(Plain-text document sources)
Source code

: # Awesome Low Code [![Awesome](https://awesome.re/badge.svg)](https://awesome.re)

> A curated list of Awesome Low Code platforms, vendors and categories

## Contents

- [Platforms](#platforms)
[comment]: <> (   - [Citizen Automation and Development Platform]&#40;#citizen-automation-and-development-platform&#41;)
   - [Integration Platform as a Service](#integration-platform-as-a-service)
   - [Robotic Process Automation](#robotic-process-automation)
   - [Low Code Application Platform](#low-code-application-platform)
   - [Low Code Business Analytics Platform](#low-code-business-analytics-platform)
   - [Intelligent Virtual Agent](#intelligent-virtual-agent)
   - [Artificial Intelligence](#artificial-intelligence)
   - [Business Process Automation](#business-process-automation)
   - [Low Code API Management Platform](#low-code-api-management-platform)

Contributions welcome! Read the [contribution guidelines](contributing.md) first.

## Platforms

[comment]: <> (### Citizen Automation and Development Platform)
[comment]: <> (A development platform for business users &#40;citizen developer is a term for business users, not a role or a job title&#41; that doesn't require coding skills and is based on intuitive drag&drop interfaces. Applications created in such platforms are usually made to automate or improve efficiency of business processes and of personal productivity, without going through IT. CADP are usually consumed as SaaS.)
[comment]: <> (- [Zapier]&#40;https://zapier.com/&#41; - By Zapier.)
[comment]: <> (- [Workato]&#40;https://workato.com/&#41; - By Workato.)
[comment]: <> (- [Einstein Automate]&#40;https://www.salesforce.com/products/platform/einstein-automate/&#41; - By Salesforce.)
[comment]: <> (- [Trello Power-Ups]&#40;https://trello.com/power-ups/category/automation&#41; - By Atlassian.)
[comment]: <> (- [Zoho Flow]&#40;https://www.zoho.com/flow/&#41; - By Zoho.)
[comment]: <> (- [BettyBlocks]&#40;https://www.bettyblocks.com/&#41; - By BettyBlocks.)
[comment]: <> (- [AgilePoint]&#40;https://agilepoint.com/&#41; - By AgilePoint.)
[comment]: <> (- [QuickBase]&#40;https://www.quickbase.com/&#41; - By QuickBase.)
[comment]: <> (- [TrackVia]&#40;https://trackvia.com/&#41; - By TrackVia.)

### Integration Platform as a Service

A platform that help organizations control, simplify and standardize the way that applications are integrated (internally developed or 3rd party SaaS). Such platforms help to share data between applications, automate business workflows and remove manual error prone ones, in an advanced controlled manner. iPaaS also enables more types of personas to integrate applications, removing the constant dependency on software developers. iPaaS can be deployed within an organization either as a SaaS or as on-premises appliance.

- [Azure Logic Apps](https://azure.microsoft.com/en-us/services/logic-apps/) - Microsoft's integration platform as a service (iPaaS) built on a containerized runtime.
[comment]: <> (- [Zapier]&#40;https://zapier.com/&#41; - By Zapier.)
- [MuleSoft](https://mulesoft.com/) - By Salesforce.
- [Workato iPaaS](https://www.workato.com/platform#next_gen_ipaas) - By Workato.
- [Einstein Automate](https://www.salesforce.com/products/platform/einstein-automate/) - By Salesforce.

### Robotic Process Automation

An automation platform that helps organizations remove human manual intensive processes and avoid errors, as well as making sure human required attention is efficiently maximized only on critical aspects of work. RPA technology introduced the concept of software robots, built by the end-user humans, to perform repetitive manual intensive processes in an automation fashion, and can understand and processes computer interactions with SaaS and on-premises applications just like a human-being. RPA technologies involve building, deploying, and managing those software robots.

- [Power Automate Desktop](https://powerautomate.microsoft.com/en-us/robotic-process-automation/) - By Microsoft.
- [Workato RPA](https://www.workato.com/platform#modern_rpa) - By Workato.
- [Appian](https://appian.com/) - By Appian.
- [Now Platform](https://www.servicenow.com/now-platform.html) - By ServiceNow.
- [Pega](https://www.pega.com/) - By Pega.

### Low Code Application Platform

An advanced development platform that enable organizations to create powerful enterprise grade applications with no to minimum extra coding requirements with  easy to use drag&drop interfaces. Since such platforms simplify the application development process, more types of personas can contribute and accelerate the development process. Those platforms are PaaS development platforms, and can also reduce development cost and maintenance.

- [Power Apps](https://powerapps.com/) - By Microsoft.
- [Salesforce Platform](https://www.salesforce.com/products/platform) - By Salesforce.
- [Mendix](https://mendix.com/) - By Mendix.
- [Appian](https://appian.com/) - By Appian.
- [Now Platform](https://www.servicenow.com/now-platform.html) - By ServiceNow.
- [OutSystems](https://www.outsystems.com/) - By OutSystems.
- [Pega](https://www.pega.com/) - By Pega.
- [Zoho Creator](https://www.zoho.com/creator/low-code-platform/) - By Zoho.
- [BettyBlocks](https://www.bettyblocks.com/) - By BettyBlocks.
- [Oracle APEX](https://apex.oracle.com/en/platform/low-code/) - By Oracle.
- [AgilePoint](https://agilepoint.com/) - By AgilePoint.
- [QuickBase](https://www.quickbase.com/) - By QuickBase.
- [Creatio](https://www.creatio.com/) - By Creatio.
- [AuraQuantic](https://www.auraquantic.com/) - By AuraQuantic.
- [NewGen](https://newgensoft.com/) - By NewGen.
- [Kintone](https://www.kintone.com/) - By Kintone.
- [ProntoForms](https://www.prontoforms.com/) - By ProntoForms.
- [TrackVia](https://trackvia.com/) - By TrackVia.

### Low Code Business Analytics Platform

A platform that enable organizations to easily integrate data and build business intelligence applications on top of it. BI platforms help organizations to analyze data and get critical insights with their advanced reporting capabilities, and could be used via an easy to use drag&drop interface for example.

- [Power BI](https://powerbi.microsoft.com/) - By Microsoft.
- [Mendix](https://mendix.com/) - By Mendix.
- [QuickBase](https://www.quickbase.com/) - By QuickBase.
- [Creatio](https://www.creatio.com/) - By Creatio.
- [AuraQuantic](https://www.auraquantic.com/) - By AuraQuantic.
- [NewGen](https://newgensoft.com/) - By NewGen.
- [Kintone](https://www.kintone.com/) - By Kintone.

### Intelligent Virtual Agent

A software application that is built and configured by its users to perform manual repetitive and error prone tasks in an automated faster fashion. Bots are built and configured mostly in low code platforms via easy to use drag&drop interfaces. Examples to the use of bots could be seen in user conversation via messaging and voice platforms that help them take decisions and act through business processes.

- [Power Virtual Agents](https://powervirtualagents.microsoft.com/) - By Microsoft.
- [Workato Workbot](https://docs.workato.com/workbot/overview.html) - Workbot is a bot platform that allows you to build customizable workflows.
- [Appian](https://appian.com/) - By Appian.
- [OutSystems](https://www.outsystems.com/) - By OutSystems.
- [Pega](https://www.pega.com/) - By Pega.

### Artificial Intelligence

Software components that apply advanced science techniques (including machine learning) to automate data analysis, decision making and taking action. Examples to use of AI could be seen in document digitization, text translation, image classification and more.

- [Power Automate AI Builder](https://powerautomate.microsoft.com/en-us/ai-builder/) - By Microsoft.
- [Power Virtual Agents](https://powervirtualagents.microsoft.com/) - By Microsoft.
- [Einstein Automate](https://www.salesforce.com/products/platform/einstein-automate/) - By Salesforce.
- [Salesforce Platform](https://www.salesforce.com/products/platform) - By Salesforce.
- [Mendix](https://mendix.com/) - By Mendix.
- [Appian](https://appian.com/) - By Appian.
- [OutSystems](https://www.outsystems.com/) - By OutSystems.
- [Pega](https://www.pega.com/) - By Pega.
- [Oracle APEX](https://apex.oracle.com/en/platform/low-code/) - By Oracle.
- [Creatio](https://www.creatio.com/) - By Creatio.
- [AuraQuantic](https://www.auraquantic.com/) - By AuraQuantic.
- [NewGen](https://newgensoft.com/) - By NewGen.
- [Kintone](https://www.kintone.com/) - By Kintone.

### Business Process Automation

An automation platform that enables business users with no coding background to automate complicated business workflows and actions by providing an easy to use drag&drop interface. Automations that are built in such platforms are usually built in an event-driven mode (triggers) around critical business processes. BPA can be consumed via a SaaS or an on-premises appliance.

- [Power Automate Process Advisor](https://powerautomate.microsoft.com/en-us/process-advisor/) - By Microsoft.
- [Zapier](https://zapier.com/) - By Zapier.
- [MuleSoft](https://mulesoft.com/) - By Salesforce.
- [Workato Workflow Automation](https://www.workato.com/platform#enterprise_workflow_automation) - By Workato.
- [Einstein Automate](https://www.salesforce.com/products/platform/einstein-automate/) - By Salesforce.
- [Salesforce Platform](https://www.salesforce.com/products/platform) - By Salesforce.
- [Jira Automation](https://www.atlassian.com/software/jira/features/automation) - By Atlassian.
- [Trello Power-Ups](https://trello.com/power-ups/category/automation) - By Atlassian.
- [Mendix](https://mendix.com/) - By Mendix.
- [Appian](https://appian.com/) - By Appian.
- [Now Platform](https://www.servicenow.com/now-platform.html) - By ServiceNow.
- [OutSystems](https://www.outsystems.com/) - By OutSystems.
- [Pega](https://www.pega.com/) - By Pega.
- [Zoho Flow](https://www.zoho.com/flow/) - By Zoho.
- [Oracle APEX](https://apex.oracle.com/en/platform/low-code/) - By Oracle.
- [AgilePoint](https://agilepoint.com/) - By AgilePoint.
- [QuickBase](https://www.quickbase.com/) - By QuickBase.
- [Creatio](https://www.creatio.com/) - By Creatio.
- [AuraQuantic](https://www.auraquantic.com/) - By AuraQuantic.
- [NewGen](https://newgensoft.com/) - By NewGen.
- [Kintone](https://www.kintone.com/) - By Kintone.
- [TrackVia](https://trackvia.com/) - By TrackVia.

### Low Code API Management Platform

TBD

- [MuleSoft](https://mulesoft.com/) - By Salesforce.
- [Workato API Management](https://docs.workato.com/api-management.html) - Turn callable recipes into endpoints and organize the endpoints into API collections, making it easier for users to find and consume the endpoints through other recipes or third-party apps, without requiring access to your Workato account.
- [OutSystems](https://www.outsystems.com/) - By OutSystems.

* Task description: What you return should be exactly the lines above, starting at the one with "Contributions welcome! Read" and ending at the one with "A platform that help", and nothing else.

* Your response:
Contributions welcome! Read the [contribution guidelines](contributing.md) first.

## Platforms

[comment]: <> (### Citizen Automation and Development Platform)
[comment]: <> (A development platform for business users &#40;citizen developer is a term for business users, not a role or a job title&#41; that doesn't require coding skills and is based on intuitive drag&drop interfaces. Applications created in such platforms are usually made to automate or improve efficiency of business processes and of personal productivity, without going through IT. CADP are usually consumed as SaaS.)
[comment]: <> (- [Zapier]&#40;https://zapier.com/&#41; - By Zapier.)
[comment]: <> (- [Workato]&#40;https://workato.com/&#41; - By Workato.)
[comment]: <> (- [Einstein Automate]&#40;https://www.salesforce.com/products/platform/einstein-automate/&#41; - By Salesforce.)
[comment]: <> (- [Trello Power-Ups]&#40;https://trello.com/power-ups/category/automation&#41; - By Atlassian.)
[comment]: <> (- [Zoho Flow]&#40;https://www.zoho.com/flow/&#41; - By Zoho.)
[comment]: <> (- [BettyBlocks]&#40;https://www.bettyblocks.com/&#41; - By BettyBlocks.)
[comment]: <> (- [AgilePoint]&#40;https://agilepoint.com/&#41; - By AgilePoint.)
[comment]: <> (- [QuickBase]&#40;https://www.quickbase.com/&#41; - By QuickBase.)
[comment]: <> (- [TrackVia]&#40;https://trackvia.com/&#41; - By TrackVia.)

### Integration Platform as a Service

A platform that help organizations control, simplify and standardize the way that applications are integrated (internally developed or 3rd party SaaS). Such platforms help to share data between applications, automate business workflows and remove manual error prone ones, in an advanced controlled manner. iPaaS also enables more types of personas to integrate applications, removing the constant dependency on software developers. iPaaS can be deployed within an organization either as a SaaS or as on-premises appliance.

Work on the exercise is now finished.